社会福祉協議会は行政が立ち上げた地域福祉の向上と普及推進のための組織体だ。社会福祉のための事業の企画・実施を始め、その住民の参画や事業の健全な発達を目的に設立されている。今年は、146名の職員が市内6600世帯を訪問して住民の声を把握するなどの事業をおこなっていて、その反響もすこぶる良かったと聞いている。社会環境の変化の中、新たな課題などについては関係者での協議機関をたちあげてその問題解決に向けて対応して参りたい。
財団法人たかのす福祉公社の設立の根拠と役割について
安心と在宅の架け橋、医療・看護・介護・ターミナルケアの専門施設をどう捉えているのか。
(財)たかのす福祉公社は「市及び市社福協との連携を図り、保健福祉サービスの提供を通して地域社会福祉の形成に寄与する」ことを目的に、平成10年12月に設立された。旧鷹巣町時代から、「ケアタウンたかのす」の管理運営を受託してきている。ケアタウンの役割は、市の高齢者福祉政策充実の拠点施設としての機能の充実であることから、今後も利用者、地域住民等との連絡・連携を密にしてサービスの充実を 図って参りたい。
コムスン問題からみえる介護保険制度導入の矛盾について
コムスン問題は非常に残念だ。問題となった違反や不正請求などの発生と防ぐために県等との連携を強めていきたい。この背景は、経営上で人件費を抑えなければならない問題が大きい。介護保険料の値上げなどは簡単にできないので、施設経営・マネジメントの確立へ向けた方策が重要と認識している。
介護事業の柱はマンパワー。北秋田市内の事業所は若者の雇用の場を急激に広げた市としての支援の役割的存在は。
市の介護事業における(推定)雇用者数は約850名。若者雇用の一翼を担っている。市の定住促進を進めるうえで、多くの振興策がある中でも、今後も高齢者福祉政策の充実と合せ、この方面の雇用拡大に取り組んでいきたい。
指定管理者制度導入は必要。その中で市として公募、非公募の対象に係る各部門別あったものか。
この制度は、原則「公募」である。民間活力の導入、サービス強化、効率的経営を目ざしたもの。市発足直後は、激変緩和措置ということで柔軟に対応したが、今後はこの公募に徹した指定管理制度を充実させるべく、所管部署で対応していくことになる。

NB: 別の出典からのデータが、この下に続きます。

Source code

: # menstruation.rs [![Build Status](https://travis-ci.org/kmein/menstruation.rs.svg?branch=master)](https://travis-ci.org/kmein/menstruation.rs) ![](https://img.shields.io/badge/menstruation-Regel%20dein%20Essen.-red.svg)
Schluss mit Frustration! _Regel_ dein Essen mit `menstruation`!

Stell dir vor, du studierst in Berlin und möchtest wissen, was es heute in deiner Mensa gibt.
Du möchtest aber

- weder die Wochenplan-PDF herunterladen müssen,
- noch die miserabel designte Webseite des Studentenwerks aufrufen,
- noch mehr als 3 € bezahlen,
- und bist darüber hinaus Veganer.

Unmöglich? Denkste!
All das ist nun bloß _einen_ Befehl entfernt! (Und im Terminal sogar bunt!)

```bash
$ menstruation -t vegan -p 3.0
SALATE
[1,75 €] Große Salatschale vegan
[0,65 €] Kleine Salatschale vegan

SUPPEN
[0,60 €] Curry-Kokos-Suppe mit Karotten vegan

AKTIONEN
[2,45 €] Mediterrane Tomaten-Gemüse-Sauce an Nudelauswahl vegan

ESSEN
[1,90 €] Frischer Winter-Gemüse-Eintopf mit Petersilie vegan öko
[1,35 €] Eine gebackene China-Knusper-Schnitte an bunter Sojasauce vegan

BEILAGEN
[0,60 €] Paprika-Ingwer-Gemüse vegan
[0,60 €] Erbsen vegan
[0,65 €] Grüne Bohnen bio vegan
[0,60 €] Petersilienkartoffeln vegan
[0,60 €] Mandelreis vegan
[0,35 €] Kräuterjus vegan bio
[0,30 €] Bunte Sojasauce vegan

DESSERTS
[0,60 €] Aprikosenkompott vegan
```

2.障がいを持った人・家族の暮らしを支援し発展させる障害者自立支援法について
乳幼児療育支援と、思春期療育支援をつなぐ地域の受け皿の現状と課題について
乳幼児療育支援については、関係機関で組織する「育成指導連絡協議会」を開催して検討などを行っている。思春期療育支援は、中学校卒業後の実態把握が困難なこともあって、その支援体制も稀薄になりつつある現状と見ている。議員の指摘するように、保健センター等を核とした支援のシステムを確立させ、的確な相談及び情報提供ができるようにするための体制を構築することが重要と考える。
障害者程度区分は介護保険と要介護認定がベース。特に知的障害、精神障害は外見的評価のみが顕著に出やすく、最も必要な内面的評価が薄い。市としてどう配慮しているか。
施設地域移行も鑑み、適切な支援体制と連絡協議会の整備が求められると思うが、具体的な方向性について
障害程度の判定に当たっては、認定調査、医師の意見書などに基づき審査会の審査で行っている。議員ご指摘のとおり、「内面評価」の部分が十分とはいえないと思っている。これらのことから、認定調査では、保護者や介護者などからの聞き取り調査を行って、内面的な状態の把握を行えるなど、適正な判断ができるように努めているところである。障害者及びその家族の地域生活を支える拠点施設「市障害者生活支援センター」がこの4月オープン。 関係者の利用が高まっていて何よりと思っている。今後の充実のため、関係機関との連携を高めながら、協議会を立ち上げて支援ネットワーク構築を進めて参りたい。
3.北秋田市公的医療機関再編整備計画について
北秋田市公的医療機関再編整備計画と北秋田市議会への提出の北秋田市医療整備基本構想概要について
県に再編整備計画を提出している。内容は当初の整備計画と比較するところの精神科床や一般病床の変更である。このあと、結核病床を4床にする申請もこの4月に行っている。医師確保などの詳細は、同じく県の審議会にこれから明らかにすることになっていくので、その段階でお知らせしていきたい。厚生連との(指定管理者の)折衝に係る部分も12月議会に示すことができるものと思っている。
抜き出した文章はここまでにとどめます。